The announcement of the series included that Natasha Lyonne would serve as the main lead actress. She was approached by Johnson about working on a procedural project together, with Lyonne as the lead character. As Johnson explained, the role was "completely cut to measure for her."

Due to the series' procedural aspects, the episodes feature several guest stars. Johnson was inspired by the amount of actors who guest starred on Columbo, wanting to deem each guest star as the star of the episode, which allowed them to attract many actors. The episode featured guest appearances by Justin Theroux, Haley Joel Osment, Patti Harrison, and Taylor Schilling, who were announced to guest star in February and March 2025.

==Critical reception==
"The Day of the Iguana" received highly positive reviews from critics. Noel Murray of The A.V. Club gave the episode an "A" grade and wrote, "“Day Of The Iguana” is a very funny episode — so much so that I'm going to have to consign most of the best lines to stray observations. And it features multiple kinds of terrible people. Sure, the Iguana is a ruthless assassin, but he's not the one serving wedding guests a signature cocktail made of vodka, botanicals, and Ballzilla."

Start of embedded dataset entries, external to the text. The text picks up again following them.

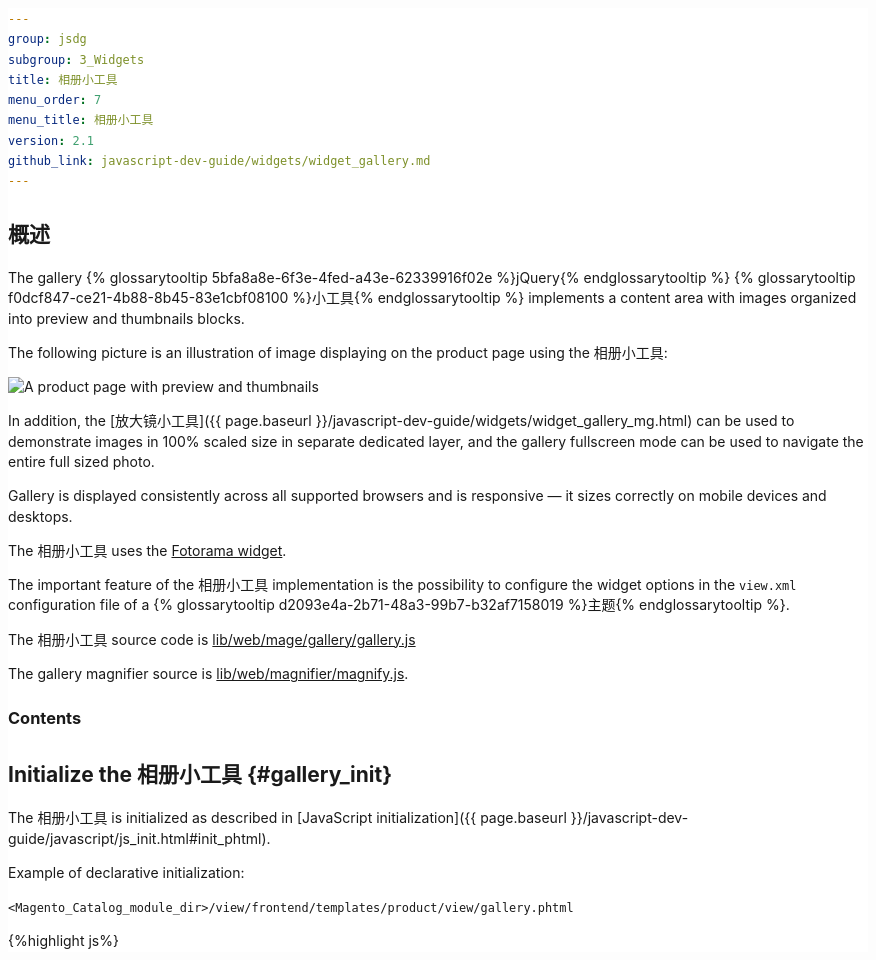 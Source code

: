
 ```yaml
---
group: jsdg
subgroup: 3_Widgets
title: 相册小工具
menu_order: 7
menu_title: 相册小工具
version: 2.1
github_link: javascript-dev-guide/widgets/widget_gallery.md
---
```


<h2>概述</h2>

The gallery {% glossarytooltip 5bfa8a8e-6f3e-4fed-a43e-62339916f02e %}jQuery{% endglossarytooltip %} {% glossarytooltip f0dcf847-ce21-4b88-8b45-83e1cbf08100 %}小工具{% endglossarytooltip %} implements a content area with images organized into preview and thumbnails blocks.

The following picture is an illustration of image displaying on the product page using the 相册小工具:

<img src="{{ site.baseurl }}/common/images/gallery_scr.png" width="650px" alt="A product page with preview and thumbnails">

In addition, the [放大镜小工具]({{ page.baseurl }}/javascript-dev-guide/widgets/widget_gallery_mg.html) can be used to demonstrate images in 100% scaled size in separate dedicated layer, and the gallery fullscreen mode can be used to navigate the entire full sized photo.

Gallery is displayed consistently across all supported browsers and is responsive &mdash; it sizes correctly on mobile devices and desktops.

The 相册小工具 uses the <a href="http://fotorama.io/">Fotorama widget</a>.

The important feature of the 相册小工具 implementation is the possibility to configure the widget options in the `view.xml` configuration file of a {% glossarytooltip d2093e4a-2b71-48a3-99b7-b32af7158019 %}主题{% endglossarytooltip %}.

The 相册小工具 source code is <a href="{{ site.mage2000url }}lib/web/mage/gallery/gallery.js">lib/web/mage/gallery/gallery.js</a>

The gallery magnifier source is <a href="{{ site.mage2000url }}lib/web/magnifier/magnify.js"> lib/web/magnifier/magnify.js</a>.



<h3>Contents</h3>


## Initialize the 相册小工具 {#gallery_init}

The 相册小工具 is initialized as described in [JavaScript initialization]({{ page.baseurl }}/javascript-dev-guide/javascript/js_init.html#init_phtml).

Example of declarative initialization:

 `<Magento_Catalog_module_dir>/view/frontend/templates/product/view/gallery.phtml`

{%highlight js%}
<script type="text/x-magento-init">
    {
         {
        "<element_selector>": {
            "mage/gallery/gallery": {
                "data": [{
                    "thumb": "<small_image_url>",
                    "img": "<small_image_url>",
                    "full": "<small_image_url>",
                    "caption": "<message>",
                    "position": "<number>",
                    "isMain": "<true/false>"
                }],
                "options": {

Louis Peitzman of Vulture gave the episode a 2 star rating out of 5 and wrote, "It's not like there isn't fun to be had in “Day of the Iguana,” the penultimate episode of the season, but on a show that's made a name for itself with its throwback case-of-the-week format, the reveal that this installment is just set up for the finale is more than a little deflating. What is Poker Face if Charlie doesn’t solve a crime?"

Ben Sherlock of Screen Rant wrote, "Poker Face usually resolves its mysteries of the week, well, within the week. But with sky-high stakes, returning characters, and a victim we already care about, this one is worth stretching out to a couple of episodes. It might be a bit unbelievable that Hasp, a notorious criminal hiding out in witness protection, would be careless enough to post a picture on Instagram with her address in plain sight. But it's an exciting setup for next week’s finale to feel truly climactic." Melody McCune of Telltale TV gave the episode a 4.2 star rating out of 5 and wrote, "Poker Face Season 2 Episode 11, “Day of the Iguana,” artfully combines elements from the overarching narrative to create a thrilling penultimate outing. While there are fun comedic beats, the episode really leans into the thriller genre, throwing Charlie headfirst into a high-stakes, frightening adventure featuring her most powerful foe yet."